Collected data:
———

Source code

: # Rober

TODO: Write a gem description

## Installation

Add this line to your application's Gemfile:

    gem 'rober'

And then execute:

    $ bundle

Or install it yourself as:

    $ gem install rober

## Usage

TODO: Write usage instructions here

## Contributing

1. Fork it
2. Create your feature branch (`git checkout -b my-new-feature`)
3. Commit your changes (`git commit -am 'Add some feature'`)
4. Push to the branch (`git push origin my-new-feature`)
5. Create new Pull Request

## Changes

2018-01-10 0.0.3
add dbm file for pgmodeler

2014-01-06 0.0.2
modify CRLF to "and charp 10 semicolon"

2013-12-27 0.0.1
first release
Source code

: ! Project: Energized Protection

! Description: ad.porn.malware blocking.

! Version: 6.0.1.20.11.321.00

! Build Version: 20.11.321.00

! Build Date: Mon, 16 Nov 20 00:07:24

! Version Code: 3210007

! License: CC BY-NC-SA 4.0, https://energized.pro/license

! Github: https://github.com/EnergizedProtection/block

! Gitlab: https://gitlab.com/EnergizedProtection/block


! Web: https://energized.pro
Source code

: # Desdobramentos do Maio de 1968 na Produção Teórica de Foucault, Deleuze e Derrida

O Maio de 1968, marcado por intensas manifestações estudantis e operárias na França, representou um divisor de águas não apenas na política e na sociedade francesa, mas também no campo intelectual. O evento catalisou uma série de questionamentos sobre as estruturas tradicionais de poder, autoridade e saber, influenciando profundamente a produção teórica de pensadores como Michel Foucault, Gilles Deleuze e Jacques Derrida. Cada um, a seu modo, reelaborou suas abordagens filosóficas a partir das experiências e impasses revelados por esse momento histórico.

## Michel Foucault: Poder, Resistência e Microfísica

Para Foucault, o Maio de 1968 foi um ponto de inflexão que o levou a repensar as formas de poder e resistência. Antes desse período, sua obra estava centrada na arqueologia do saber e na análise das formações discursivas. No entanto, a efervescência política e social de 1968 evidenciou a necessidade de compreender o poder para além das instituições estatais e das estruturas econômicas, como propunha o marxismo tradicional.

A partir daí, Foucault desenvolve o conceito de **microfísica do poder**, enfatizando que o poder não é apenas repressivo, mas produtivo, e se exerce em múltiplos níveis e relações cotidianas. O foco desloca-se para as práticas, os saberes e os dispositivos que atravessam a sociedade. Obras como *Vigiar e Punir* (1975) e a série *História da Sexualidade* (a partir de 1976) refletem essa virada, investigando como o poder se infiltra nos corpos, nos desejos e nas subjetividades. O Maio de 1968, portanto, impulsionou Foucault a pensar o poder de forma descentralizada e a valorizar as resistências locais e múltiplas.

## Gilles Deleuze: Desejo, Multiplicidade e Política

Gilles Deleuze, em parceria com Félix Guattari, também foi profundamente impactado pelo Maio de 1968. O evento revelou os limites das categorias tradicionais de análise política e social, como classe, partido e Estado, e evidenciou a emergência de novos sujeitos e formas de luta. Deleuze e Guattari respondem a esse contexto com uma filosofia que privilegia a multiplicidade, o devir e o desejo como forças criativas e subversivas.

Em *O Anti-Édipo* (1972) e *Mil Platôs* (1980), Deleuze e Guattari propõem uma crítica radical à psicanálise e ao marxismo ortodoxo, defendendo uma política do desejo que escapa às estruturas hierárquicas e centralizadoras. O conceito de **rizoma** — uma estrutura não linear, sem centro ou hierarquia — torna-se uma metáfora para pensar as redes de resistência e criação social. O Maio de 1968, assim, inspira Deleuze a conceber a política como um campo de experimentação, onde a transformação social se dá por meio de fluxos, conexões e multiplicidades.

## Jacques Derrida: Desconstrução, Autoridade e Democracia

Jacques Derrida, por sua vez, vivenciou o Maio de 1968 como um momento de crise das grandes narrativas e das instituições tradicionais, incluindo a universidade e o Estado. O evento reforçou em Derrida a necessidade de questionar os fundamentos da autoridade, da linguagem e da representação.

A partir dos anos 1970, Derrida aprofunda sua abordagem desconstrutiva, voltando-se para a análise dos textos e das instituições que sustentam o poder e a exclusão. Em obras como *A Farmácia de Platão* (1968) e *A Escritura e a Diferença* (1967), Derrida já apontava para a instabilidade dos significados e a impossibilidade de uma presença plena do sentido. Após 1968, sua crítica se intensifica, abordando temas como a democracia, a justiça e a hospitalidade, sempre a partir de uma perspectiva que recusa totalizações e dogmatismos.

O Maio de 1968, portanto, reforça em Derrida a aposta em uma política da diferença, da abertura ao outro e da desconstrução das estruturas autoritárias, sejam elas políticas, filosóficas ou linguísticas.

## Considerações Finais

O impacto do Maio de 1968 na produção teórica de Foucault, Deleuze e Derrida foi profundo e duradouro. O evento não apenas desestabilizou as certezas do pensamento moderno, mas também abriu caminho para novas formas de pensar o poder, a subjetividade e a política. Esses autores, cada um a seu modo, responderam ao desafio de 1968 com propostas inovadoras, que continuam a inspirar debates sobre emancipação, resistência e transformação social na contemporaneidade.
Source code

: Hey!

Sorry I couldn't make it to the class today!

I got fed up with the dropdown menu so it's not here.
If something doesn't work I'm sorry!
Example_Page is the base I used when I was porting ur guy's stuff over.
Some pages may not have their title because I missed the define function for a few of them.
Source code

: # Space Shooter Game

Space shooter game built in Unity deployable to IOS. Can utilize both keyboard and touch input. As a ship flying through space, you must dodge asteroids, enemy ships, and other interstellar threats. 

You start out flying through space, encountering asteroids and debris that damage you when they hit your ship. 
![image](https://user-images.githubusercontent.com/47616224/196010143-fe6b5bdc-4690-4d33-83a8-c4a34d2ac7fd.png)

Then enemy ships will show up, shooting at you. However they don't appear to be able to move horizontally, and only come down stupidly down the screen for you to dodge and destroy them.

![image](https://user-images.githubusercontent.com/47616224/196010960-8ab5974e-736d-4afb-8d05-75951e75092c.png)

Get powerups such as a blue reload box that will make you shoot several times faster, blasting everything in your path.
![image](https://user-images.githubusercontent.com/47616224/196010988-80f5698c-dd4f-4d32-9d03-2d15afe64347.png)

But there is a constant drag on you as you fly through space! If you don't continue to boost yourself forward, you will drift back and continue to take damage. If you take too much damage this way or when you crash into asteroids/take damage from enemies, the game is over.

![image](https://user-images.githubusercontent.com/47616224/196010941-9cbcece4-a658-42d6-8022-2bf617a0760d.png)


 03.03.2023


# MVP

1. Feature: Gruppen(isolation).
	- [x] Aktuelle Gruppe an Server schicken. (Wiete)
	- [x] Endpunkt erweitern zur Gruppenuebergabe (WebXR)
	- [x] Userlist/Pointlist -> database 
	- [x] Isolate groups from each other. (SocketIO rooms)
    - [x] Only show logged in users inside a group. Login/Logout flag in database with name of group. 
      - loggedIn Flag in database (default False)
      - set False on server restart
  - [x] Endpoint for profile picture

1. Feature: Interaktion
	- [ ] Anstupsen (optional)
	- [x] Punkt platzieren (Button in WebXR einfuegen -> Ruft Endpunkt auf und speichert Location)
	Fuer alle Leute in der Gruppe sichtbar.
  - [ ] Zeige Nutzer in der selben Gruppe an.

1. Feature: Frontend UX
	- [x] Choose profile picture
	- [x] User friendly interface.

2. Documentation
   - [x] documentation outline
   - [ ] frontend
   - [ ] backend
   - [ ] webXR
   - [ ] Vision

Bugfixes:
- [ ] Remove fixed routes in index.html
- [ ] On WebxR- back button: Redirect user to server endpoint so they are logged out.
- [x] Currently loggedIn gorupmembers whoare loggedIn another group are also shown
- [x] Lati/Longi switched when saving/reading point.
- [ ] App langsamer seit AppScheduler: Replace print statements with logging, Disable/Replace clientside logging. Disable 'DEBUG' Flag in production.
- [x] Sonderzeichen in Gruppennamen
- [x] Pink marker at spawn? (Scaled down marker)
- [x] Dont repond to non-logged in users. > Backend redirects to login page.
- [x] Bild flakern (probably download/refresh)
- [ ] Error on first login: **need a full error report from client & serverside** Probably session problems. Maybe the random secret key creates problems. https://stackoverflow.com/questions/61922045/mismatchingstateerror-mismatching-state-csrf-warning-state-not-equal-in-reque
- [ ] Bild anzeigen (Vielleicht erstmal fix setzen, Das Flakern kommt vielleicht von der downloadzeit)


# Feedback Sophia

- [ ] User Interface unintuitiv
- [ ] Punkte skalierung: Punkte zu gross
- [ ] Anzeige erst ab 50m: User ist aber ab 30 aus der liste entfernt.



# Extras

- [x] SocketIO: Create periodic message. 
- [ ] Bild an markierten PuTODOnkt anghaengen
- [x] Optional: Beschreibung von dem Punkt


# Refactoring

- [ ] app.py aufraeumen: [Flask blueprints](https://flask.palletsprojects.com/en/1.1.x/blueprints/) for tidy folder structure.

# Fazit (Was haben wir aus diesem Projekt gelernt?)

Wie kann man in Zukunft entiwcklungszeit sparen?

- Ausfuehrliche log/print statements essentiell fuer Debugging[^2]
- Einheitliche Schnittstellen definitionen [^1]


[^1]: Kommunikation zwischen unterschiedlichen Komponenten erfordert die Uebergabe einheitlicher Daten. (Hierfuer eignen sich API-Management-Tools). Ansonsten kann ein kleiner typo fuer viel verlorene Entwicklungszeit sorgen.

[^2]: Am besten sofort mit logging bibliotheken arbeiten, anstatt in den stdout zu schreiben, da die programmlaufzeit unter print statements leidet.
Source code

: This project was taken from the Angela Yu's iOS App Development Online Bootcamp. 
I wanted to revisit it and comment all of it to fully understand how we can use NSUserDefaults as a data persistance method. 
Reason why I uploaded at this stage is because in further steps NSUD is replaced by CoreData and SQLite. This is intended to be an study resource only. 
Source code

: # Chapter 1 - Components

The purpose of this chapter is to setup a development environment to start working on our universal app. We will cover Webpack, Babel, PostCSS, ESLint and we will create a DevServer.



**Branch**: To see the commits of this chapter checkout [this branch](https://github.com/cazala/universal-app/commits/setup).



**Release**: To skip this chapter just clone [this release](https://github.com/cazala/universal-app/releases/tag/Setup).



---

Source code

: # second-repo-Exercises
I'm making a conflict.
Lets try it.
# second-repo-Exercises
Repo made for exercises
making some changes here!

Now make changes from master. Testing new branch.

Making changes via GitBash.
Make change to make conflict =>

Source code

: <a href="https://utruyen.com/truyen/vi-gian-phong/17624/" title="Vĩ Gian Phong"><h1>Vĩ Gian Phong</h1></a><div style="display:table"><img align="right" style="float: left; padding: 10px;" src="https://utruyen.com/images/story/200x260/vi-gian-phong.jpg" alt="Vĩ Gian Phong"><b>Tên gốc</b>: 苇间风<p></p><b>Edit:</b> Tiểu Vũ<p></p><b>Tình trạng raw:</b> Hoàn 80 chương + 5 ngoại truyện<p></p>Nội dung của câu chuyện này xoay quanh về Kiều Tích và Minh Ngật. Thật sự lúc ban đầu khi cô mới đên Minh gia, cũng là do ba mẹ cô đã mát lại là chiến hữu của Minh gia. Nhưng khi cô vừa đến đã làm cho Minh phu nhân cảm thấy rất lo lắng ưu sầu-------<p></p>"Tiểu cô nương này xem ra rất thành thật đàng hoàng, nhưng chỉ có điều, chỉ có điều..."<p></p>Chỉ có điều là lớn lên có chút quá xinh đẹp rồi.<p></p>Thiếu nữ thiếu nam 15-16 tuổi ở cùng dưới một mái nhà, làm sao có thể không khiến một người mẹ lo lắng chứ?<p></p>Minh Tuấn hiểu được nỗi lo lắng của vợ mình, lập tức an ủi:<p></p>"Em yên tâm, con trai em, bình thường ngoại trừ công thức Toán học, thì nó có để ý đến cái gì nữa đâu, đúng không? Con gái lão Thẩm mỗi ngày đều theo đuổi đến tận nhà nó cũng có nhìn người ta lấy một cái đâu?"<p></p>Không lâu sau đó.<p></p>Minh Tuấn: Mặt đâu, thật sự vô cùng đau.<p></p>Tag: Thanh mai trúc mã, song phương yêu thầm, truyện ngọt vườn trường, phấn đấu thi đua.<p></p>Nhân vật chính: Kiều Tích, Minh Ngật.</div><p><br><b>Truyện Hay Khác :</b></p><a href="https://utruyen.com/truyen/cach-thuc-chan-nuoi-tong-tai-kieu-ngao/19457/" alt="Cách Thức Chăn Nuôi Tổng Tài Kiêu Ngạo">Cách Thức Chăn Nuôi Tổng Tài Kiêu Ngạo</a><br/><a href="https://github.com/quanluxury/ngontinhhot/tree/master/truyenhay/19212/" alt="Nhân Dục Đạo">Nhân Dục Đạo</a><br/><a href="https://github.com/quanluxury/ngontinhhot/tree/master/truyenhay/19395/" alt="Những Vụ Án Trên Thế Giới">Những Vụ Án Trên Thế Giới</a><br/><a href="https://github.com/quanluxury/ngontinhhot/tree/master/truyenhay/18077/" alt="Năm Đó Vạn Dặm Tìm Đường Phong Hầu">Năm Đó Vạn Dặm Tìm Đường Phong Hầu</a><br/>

———

### Task details
Please reproduce the lines from the line with "Development Online Bootcamp." to the line with "The purpose of", both ends included, exactly as they appear above.

### Solved exercise
: This project was taken from the Angela Yu's iOS App Development Online Bootcamp. 
I wanted to revisit it and comment all of it to fully understand how we can use NSUserDefaults as a data persistance method. 
Reason why I uploaded at this stage is because in further steps NSUD is replaced by CoreData and SQLite. This is intended to be an study resource only. 
Source code

: # Chapter 1 - Components

The purpose of this chapter is to setup a development environment to start working on our universal app. We will cover Webpack, Babel, PostCSS, ESLint and we will create a DevServer.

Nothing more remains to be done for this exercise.